Monday, February 04, 2013

Can’t Start Hyper-V VMs with Event ID 12140, 12010 and 12030

Had a few Hyper-V host systems today that after rebooting failed to restart the VMs that were set to auto-restart. No updates had been installed – the reboots were due to power environment changes.

Attempting to restart them from Hyper-V Manager simply resulted in the VM status quickly changing from Off to Starting then back to Off.

Digging though the Event Logs (Applications and Service Logs | Microsoft | Windows | Hyper-V-Worker | Admin) resulted in this:

Log Name:      Microsoft-Windows-Hyper-V-Worker-Admin
Source:        Microsoft-Windows-Hyper-V-Worker
Date:          4/02/2013 1:42:57 PM
Event ID:      12140
Description:
'hyper-vm1': Failed to open attachment 'E:\hyper-v\VHDs\hyper-vm1.vhd'. Error: 'A device attached to the system is not functioning.' (0x8007001F). (Virtual machine ID 9F3157AA-4875-45C5-BAE4-3D7D5C432B8A)

Log Name:      Microsoft-Windows-Hyper-V-Worker-Admin
Source:        Microsoft-Windows-Hyper-V-Worker
Date:          4/02/2013 1:42:57 PM
Event ID:      12010
Description:
'hyper-vm1' Microsoft Emulated IDE Controller (Instance ID {83F8638B-8DCA-4152-9EDA-2CA8B33039B4}): Failed to Power on with Error 'A device attached to the system is not functioning.' (0x8007001F). (Virtual machine ID 9F3157AA-4875-45C5-BAE4-3D7D5C432B8A)

Log Name:      Microsoft-Windows-Hyper-V-Worker-Admin
Source:        Microsoft-Windows-Hyper-V-Worker
Date:          4/02/2013 1:42:57 PM
Event ID:      12030
Description:
'hyper-vm1' failed to start. (Virtual machine ID 9F3157AA-4875-45C5-BAE4-3D7D5C432B8A)

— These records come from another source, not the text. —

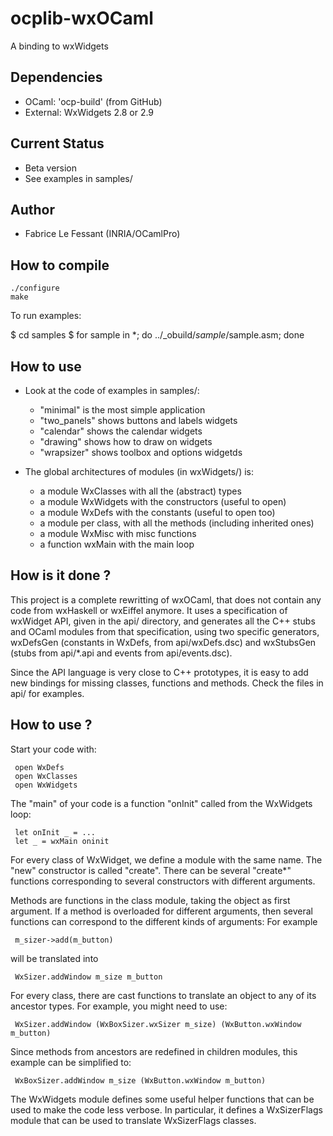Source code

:# ocplib-wxOCaml

A binding to wxWidgets

## Dependencies

* OCaml: 'ocp-build' (from GitHub)
* External: WxWidgets 2.8 or 2.9

## Current Status

* Beta version
* See examples in samples/

## Author

* Fabrice Le Fessant (INRIA/OCamlPro)

## How to compile

    ./configure
    make

 To run examples:

  $ cd samples
  $ for sample in *; do ../_obuild/$sample/$sample.asm; done

## How to use

* Look at the code of examples in samples/:
    * "minimal" is the most simple application
    * "two_panels" shows buttons and labels widgets
    * "calendar" shows the calendar widgets
    * "drawing" shows how to draw on widgets
    * "wrapsizer" shows toolbox and options widgetds

* The global architectures of modules (in wxWidgets/) is:
  * a module WxClasses with all the (abstract) types
  * a module WxWidgets with the constructors (useful to open)
  * a module WxDefs with the constants (useful to open too)
  * a module per class, with all the methods (including inherited ones)
  * a module WxMisc with misc functions
  * a function wxMain with the main loop

## How is it done ?

This project is a complete rewritting of wxOCaml, that does not contain
 any code from wxHaskell or wxEiffel anymore. It uses a specification of
 wxWidget API, given in the api/ directory, and generates all the C++ stubs
 and OCaml modules from that specification, using two specific generators,
 wxDefsGen (constants in WxDefs, from api/wxDefs.dsc) and wxStubsGen
 (stubs from api/*.api and events from api/events.dsc).

Since the API language is very close to C++ prototypes, it is easy to
add new bindings for missing classes, functions and methods. Check
the files in api/ for examples.

## How to use ?

Start your code with:

     open WxDefs
     open WxClasses
     open WxWidgets

The "main" of your code is a function "onInit" called from the WxWidgets loop:

     let onInit _ = ...
     let _ = wxMain oninit

For every class of WxWidget, we define a module with the same name. The "new"
constructor is called "create". There can be several "create*" functions
corresponding to several constructors with different arguments.

Methods are functions in the class module, taking the object as first argument.
If a method is overloaded for different arguments, then several functions
can correspond to the different kinds of arguments:
For example 

     m_sizer->add(m_button)

will be translated into 

     WxSizer.addWindow m_size m_button

For every class, there are cast functions to translate an object to any 
of its ancestor types. For example, you might need to use:

     WxSizer.addWindow (WxBoxSizer.wxSizer m_size) (WxButton.wxWindow m_button)

Since methods from ancestors are redefined in children modules, this example
can be simplified to:

     WxBoxSizer.addWindow m_size (WxButton.wxWindow m_button)

The WxWidgets module defines some useful helper functions that can be
used to make the code less verbose. In particular, it defines a WxSizerFlags
module that can be used to translate WxSizerFlags classes.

And this one from Hyper-V-VMMS/Admin (Applications and Service Logs | Microsoft | Windows | Hyper-V-VMMS | Admin):

Log Name:      Microsoft-Windows-Hyper-V-VMMS-Admin
Source:        Microsoft-Windows-Hyper-V-VMMS
Date:          4/02/2013 1:37:05 PM
Event ID:      14098
Description:
'Storage Virtualization Service Provider' driver required by the Virtual Machine Management service is not installed or is disabled. Check your settings or try reinstalling the Hyper-V role.

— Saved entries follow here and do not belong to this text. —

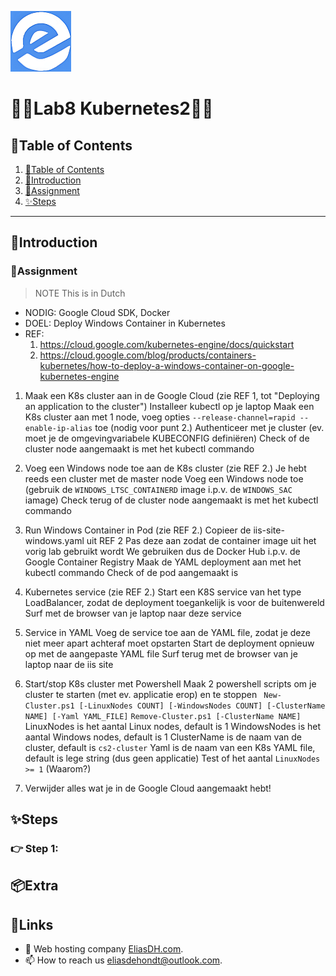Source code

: ![logo](/Images/logo.png)
# 💙🤍Lab8 Kubernetes2🤍💙

## 📘Table of Contents

1. [📘Table of Contents](#📘table-of-contents)
2. [🖖Introduction](#🖖introduction)
3. [📝Assignment](#📝assignment)
4. [✨Steps](#✨steps)

---

## 🖖Introduction



### 📝Assignment 
> NOTE This is in Dutch

- NODIG: Google Cloud SDK, Docker
- DOEL: Deploy Windows Container in Kubernetes
- REF:
    1. https://cloud.google.com/kubernetes-engine/docs/quickstart
	2. https://cloud.google.com/blog/products/containers-kubernetes/how-to-deploy-a-windows-container-on-google-kubernetes-engine

1. Maak een K8s cluster aan in de Google Cloud (zie REF 1, tot "Deploying an application to the cluster")
  Installeer kubectl op je laptop
  Maak een K8s cluster aan met 1 node, voeg opties `--release-channel=rapid --enable-ip-alias` toe (nodig voor punt 2.)
  Authenticeer met je cluster (ev. moet je de omgevingvariabele KUBECONFIG definiëren)
  Check of de cluster node aangemaakt is met het kubectl commando
  
2. Voeg een Windows node toe aan de K8s cluster (zie REF 2.)
  Je hebt reeds een cluster met de master node
  Voeg een Windows node toe (gebruik de `WINDOWS_LTSC_CONTAINERD` image i.p.v. de `WINDOWS_SAC` iamage)
  Check terug of de cluster node aangemaakt is met het kubectl commando

3. Run Windows Container in Pod (zie REF 2.)
  Copieer de iis-site-windows.yaml uit REF 2
  Pas deze aan zodat de container image uit het vorig lab gebruikt wordt
  We gebruiken dus de Docker Hub i.p.v. de Google Container Registry
  Maak de YAML deployment aan met het kubectl commando
  Check of de pod aangemaakt is
  
4. Kubernetes service (zie REF 2.)
  Start een K8S service van het type LoadBalancer, zodat de deployment toegankelijk is voor de buitenwereld
  Surf met de browser van je laptop naar deze service
  
5. Service in YAML
  Voeg de service toe aan de YAML file, zodat je deze niet meer apart achteraf moet opstarten
  Start de deployment opnieuw op met de aangepaste YAML file
  Surf terug met de browser van je laptop naar de iis site
  
6. Start/stop K8s cluster met Powershell
Maak 2 powershell scripts om je cluster te starten (met ev. applicatie erop) en te stoppen
 ` New-Cluster.ps1 [-LinuxNodes COUNT] [-WindowsNodes COUNT] [-ClusterName NAME] [-Yaml YAML_FILE]`
  `Remove-Cluster.ps1 [-ClusterName NAME]`
	LinuxNodes is het aantal Linux nodes, default is 1
	WindowsNodes is het aantal Windows nodes, default is 1
	ClusterName is de naam van de cluster, default is `cs2-cluster`
	Yaml is de naam van een K8s YAML file, default is lege string (dus geen applicatie)
  Test of het aantal `LinuxNodes >= 1` (Waarom?)

7. Verwijder alles wat je in de Google Cloud aangemaakt hebt!


## ✨Steps

### 👉 Step 1: 

## 📦Extra


## 🔗Links
- 👯 Web hosting company [EliasDH.com](https://eliasdh.com).
- 📫 How to reach us eliasdehondt@outlook.com.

It was this second one that helped me track down the problem. I subsequently found Microsoft Knowledgebase Article 2013544 which listed a similar scenario and recommended changing the FSDepends driver from Manual start to Boot start as follows:

  • Start Registry Editor
  • Navigate to the following registry key: HKEY_LOCAL_MACHINE\System\CurrentControlSet\Services\FsDepends
  • Under the FsDepends key, change REG_DWORD value “Start” from 3 to 0
  • Restart the server

The reason is supposedly due to a timing issue between FSDepends.sys (nested volume dependency management driver) and VHDMP.sys (VHD parser and dependency property provider driver), typically triggered by third party backup programs that load tape drivers. This wasn’t the case in my situation, but changing FsDepends from Manual start to Boot start ended up resolving my VM startup problem.